Looks right to me, but I just woke up.59 South said:
Question for you guys more familiar with the tax stuff. I think I know the answer from some quick googling, but thought I'd confirm with you smarter types.
Since I do most of my trading in Roth and 401k I usually never worry much, but this year is different due to some substantially large gains I have in taxable account. Here's what I have to sort out in the next month:
- large gains in stocks bought in the last few months July - Aug mostly. I want to sell at least some of these before holding for a year to get down to long term cap gains. 3 options: sell as short term gains in 2020, wait till 2021 to sell as short term gains or wait till >1 year hold (out 8+ months)
- large gains in stocks that I've held >1 year. I think I need to just hold these since I don't really want or need to sell them (AMZN for example)
- fairly large losses in stocks held >1 year that aren't as much as my 2020 short term gains if I sell them all. (some speculative plays from a few years ago that didn't work out)
My main question is to confirm that I can offset short term capital gains with long term losses. If that's true, I think my best route is to sell all of those long term losers, and then sell an equal gain amount of the short term 2020 buys.
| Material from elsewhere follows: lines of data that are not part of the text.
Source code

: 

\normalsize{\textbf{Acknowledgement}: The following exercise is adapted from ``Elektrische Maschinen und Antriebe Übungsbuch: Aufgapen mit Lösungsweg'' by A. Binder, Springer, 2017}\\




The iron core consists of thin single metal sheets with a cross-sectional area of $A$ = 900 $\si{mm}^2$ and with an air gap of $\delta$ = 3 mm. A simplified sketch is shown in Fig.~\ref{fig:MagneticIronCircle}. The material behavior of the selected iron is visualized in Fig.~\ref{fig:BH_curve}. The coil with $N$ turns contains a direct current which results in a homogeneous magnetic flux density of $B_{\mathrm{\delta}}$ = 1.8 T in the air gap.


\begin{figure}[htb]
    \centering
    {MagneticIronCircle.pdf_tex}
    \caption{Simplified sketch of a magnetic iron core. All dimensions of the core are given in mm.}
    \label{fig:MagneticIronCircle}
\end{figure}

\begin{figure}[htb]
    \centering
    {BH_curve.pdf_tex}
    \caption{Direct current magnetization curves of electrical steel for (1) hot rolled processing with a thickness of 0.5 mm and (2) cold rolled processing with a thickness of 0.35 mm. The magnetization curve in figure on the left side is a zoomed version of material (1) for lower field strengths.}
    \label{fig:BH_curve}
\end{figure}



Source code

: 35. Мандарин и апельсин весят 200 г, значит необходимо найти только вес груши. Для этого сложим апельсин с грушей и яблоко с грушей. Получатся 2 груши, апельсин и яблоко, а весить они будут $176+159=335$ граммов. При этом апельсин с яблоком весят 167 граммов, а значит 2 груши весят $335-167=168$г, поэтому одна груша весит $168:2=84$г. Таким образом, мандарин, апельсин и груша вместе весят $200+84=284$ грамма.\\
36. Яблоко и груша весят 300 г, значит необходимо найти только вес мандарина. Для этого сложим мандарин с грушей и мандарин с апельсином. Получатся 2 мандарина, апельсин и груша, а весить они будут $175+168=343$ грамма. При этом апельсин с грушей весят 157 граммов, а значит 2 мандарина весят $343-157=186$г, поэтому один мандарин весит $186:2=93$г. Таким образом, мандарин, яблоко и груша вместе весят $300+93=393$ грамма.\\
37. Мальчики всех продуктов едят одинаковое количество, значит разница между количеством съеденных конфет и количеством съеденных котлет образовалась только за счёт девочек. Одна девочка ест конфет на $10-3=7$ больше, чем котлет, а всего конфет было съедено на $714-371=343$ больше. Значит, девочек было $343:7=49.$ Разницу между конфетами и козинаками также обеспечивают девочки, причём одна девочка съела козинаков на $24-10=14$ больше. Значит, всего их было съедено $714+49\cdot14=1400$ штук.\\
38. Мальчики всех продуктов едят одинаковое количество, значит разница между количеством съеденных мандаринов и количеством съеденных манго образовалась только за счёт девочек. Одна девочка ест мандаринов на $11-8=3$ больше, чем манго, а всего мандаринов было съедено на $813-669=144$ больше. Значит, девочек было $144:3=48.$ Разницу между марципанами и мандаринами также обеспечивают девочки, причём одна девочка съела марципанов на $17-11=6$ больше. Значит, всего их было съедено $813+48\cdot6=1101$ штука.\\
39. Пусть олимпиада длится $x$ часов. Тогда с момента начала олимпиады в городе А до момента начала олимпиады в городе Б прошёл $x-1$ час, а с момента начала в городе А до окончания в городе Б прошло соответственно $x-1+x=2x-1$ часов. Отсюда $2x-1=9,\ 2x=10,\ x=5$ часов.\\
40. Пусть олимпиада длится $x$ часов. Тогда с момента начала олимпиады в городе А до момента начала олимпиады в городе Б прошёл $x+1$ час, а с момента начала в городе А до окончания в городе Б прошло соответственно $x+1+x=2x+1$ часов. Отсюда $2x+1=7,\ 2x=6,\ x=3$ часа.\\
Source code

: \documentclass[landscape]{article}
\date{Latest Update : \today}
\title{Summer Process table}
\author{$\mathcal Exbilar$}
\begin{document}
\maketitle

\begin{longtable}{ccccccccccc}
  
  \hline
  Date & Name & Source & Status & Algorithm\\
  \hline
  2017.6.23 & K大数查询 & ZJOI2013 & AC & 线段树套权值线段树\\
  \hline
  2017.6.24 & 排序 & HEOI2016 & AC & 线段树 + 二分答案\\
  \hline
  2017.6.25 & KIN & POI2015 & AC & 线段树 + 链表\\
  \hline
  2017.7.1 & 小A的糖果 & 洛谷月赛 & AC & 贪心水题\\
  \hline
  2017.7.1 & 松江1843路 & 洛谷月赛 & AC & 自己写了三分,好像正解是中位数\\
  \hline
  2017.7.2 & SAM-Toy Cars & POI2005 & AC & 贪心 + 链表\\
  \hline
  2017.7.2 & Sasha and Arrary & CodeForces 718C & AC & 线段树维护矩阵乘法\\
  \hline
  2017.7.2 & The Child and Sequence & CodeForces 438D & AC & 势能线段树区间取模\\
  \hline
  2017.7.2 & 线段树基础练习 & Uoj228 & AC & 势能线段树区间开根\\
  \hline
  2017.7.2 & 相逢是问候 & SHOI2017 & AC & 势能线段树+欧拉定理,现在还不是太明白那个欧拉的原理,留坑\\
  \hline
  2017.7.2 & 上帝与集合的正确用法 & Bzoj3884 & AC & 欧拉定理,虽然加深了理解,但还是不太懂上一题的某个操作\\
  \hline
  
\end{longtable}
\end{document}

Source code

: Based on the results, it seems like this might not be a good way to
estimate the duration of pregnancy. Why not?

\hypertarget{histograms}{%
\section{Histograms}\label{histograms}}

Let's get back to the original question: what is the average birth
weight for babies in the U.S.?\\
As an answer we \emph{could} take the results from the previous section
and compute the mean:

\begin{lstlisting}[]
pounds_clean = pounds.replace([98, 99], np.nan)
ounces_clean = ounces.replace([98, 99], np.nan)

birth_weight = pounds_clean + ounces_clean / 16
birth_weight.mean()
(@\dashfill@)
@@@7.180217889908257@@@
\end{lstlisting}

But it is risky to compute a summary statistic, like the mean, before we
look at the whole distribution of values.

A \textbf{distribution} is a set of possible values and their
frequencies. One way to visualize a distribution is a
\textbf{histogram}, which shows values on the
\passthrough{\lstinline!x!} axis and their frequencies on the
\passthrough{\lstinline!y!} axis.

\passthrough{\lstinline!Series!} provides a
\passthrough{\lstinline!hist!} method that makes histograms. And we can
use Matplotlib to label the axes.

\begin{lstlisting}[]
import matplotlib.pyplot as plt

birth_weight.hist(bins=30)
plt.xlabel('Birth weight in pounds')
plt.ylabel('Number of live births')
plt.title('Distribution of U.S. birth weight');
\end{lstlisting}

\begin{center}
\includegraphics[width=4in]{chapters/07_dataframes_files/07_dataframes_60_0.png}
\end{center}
For a quick example assuming I was exactly breakeven on all other trades this year. Let's say I have $50k gains in ROKU from an August buy. I also have $25k gains from AMZN bought in 2018, and $25k in losses from a stock bought in 2018. So I'd sell half my ROKU and all my old loser to breakeven? And just keep holding my long term AMZN? And keep the ROKU half essentially net free at least until a year since I bought it? And if I really want to keep my full ROKU position, I can just buy that half back at any time?
TIA!
Sell a little more when my divorce is final and then we can celebrate at every pub in your area sometime in 2021.